Une des principales causes de la mortalité des crapauds et autres amphibiens est la circulation routière ! En ce début du printemps, l’amour les rendant aveugles, ils traversent les routes pour rejoindre leurs lieux de reproduction et se font écraser par millions. La solution : automobilistes ralentissez !

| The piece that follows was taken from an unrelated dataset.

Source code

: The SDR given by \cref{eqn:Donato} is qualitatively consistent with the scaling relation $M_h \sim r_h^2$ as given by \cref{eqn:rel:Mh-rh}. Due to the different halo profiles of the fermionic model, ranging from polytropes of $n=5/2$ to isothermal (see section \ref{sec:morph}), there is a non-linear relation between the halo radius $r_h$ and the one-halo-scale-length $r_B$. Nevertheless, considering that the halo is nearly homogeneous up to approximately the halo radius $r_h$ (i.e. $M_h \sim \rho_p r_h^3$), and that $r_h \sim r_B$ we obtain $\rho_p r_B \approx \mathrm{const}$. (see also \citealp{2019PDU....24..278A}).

Ce pourrait être une fable de La Fontaine : le crapaud amoureux. Qui se termine mal : écrasé sur la route qui le sépare de la mare où il doit se reproduire. Moralité : rien ne sert d’aller vite, il faut être prudent. Certes, sauf que cette morale ne s’applique pas au crapaud mais à l’automobiliste et plus généralement à l’homme qui a raréfié les lieux de reproduction en asséchant les mares, introduit des espèces exotiques comme la grenouille taureau qui se prend vraiment pour un bœuf, la Xénope, construits des routes sans prévoir des passages pour les animaux.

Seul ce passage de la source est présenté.